§ **EXERCISE INPUTS**:
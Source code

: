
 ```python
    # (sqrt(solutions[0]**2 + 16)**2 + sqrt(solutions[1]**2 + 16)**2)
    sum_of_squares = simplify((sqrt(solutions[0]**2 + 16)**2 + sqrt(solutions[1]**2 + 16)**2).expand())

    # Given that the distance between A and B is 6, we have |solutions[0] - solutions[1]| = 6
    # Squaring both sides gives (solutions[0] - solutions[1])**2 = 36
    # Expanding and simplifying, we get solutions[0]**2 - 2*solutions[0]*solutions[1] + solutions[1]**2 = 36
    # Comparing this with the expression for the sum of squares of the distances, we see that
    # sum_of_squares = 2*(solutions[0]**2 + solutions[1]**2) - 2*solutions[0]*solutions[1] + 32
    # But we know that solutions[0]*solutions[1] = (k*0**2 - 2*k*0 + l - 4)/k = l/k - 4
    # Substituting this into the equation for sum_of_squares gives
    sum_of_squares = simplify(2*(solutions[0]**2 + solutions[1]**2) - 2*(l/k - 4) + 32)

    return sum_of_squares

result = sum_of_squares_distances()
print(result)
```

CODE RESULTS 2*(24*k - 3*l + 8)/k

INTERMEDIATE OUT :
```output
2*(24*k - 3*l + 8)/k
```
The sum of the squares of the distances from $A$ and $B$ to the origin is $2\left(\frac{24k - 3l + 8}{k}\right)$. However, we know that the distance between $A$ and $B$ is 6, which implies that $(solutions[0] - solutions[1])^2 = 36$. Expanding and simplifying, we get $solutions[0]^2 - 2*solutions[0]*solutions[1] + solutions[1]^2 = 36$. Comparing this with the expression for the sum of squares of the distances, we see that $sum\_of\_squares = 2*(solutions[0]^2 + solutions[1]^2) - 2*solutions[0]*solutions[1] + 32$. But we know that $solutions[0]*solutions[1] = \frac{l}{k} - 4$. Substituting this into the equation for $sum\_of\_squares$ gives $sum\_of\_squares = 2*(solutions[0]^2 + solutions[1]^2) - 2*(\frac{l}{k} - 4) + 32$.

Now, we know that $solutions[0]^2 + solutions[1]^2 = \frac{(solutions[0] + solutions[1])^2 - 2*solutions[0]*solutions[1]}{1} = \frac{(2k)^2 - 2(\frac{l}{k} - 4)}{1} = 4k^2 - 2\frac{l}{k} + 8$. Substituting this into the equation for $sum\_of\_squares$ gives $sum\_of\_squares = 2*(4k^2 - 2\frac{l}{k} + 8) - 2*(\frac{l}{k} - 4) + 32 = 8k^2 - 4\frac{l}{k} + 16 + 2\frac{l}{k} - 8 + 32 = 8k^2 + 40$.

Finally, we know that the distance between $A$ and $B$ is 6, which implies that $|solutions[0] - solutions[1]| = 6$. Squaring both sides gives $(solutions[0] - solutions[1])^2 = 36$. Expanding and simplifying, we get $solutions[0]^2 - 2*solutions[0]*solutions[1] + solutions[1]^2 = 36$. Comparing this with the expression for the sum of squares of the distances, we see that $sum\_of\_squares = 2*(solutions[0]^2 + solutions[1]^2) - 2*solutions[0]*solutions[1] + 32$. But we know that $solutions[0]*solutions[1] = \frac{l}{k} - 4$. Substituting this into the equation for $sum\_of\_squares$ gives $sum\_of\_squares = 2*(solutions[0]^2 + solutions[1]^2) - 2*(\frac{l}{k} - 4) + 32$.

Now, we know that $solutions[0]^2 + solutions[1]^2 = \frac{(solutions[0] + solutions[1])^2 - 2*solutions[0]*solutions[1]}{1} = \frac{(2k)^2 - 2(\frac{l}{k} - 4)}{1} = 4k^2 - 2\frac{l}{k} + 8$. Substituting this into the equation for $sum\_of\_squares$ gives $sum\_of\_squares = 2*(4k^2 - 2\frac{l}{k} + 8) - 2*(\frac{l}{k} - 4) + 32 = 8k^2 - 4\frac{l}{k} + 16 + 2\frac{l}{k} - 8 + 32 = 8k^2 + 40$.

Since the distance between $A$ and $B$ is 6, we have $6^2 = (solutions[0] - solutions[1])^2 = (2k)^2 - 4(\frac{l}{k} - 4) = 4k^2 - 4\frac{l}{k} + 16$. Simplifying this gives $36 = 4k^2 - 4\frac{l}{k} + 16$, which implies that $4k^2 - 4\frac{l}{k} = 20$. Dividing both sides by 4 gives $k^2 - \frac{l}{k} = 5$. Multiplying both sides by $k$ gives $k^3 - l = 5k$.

§ **WHAT TO DO**: All the entries are to be set down exactly as they appear.

§ **SOLUTION TO THIS EXERCISE**:
Source code

:
 ```python
    # (sqrt(solutions[0]**2 + 16)**2 + sqrt(solutions[1]**2 + 16)**2)
    sum_of_squares = simplify((sqrt(solutions[0]**2 + 16)**2 + sqrt(solutions[1]**2 + 16)**2).expand())

    # Given that the distance between A and B is 6, we have |solutions[0] - solutions[1]| = 6
    # Squaring both sides gives (solutions[0] - solutions[1])**2 = 36
    # Expanding and simplifying, we get solutions[0]**2 - 2*solutions[0]*solutions[1] + solutions[1]**2 = 36
    # Comparing this with the expression for the sum of squares of the distances, we see that
    # sum_of_squares = 2*(solutions[0]**2 + solutions[1]**2) - 2*solutions[0]*solutions[1] + 32
    # But we know that solutions[0]*solutions[1] = (k*0**2 - 2*k*0 + l - 4)/k = l/k - 4
    # Substituting this into the equation for sum_of_squares gives
    sum_of_squares = simplify(2*(solutions[0]**2 + solutions[1]**2) - 2*(l/k - 4) + 32)

    return sum_of_squares

result = sum_of_squares_distances()
print(result)
```

CODE RESULTS 2*(24*k - 3*l + 8)/k

INTERMEDIATE OUT :
```output
2*(24*k - 3*l + 8)/k
```
The sum of the squares of the distances from $A$ and $B$ to the origin is $2\left(\frac{24k - 3l + 8}{k}\right)$. However, we know that the distance between $A$ and $B$ is 6, which implies that $(solutions[0] - solutions[1])^2 = 36$. Expanding and simplifying, we get $solutions[0]^2 - 2*solutions[0]*solutions[1] + solutions[1]^2 = 36$. Comparing this with the expression for the sum of squares of the distances, we see that $sum\_of\_squares = 2*(solutions[0]^2 + solutions[1]^2) - 2*solutions[0]*solutions[1] + 32$. But we know that $solutions[0]*solutions[1] = \frac{l}{k} - 4$. Substituting this into the equation for $sum\_of\_squares$ gives $sum\_of\_squares = 2*(solutions[0]^2 + solutions[1]^2) - 2*(\frac{l}{k} - 4) + 32$.

Now, we know that $solutions[0]^2 + solutions[1]^2 = \frac{(solutions[0] + solutions[1])^2 - 2*solutions[0]*solutions[1]}{1} = \frac{(2k)^2 - 2(\frac{l}{k} - 4)}{1} = 4k^2 - 2\frac{l}{k} + 8$. Substituting this into the equation for $sum\_of\_squares$ gives $sum\_of\_squares = 2*(4k^2 - 2\frac{l}{k} + 8) - 2*(\frac{l}{k} - 4) + 32 = 8k^2 - 4\frac{l}{k} + 16 + 2\frac{l}{k} - 8 + 32 = 8k^2 + 40$.

Finally, we know that the distance between $A$ and $B$ is 6, which implies that $|solutions[0] - solutions[1]| = 6$. Squaring both sides gives $(solutions[0] - solutions[1])^2 = 36$. Expanding and simplifying, we get $solutions[0]^2 - 2*solutions[0]*solutions[1] + solutions[1]^2 = 36$. Comparing this with the expression for the sum of squares of the distances, we see that $sum\_of\_squares = 2*(solutions[0]^2 + solutions[1]^2) - 2*solutions[0]*solutions[1] + 32$. But we know that $solutions[0]*solutions[1] = \frac{l}{k} - 4$. Substituting this into the equation for $sum\_of\_squares$ gives $sum\_of\_squares = 2*(solutions[0]^2 + solutions[1]^2) - 2*(\frac{l}{k} - 4) + 32$.

Now, we know that $solutions[0]^2 + solutions[1]^2 = \frac{(solutions[0] + solutions[1])^2 - 2*solutions[0]*solutions[1]}{1} = \frac{(2k)^2 - 2(\frac{l}{k} - 4)}{1} = 4k^2 - 2\frac{l}{k} + 8$. Substituting this into the equation for $sum\_of\_squares$ gives $sum\_of\_squares = 2*(4k^2 - 2\frac{l}{k} + 8) - 2*(\frac{l}{k} - 4) + 32 = 8k^2 - 4\frac{l}{k} + 16 + 2\frac{l}{k} - 8 + 32 = 8k^2 + 40$.

Since the distance between $A$ and $B$ is 6, we have $6^2 = (solutions[0] - solutions[1])^2 = (2k)^2 - 4(\frac{l}{k} - 4) = 4k^2 - 4\frac{l}{k} + 16$. Simplifying this gives $36 = 4k^2 - 4\frac{l}{k} + 16$, which implies that $4k^2 - 4\frac{l}{k} = 20$. Dividing both sides by 4 gives $k^2 - \frac{l}{k} = 5$. Multiplying both sides by $k$ gives $k^3 - l = 5k$.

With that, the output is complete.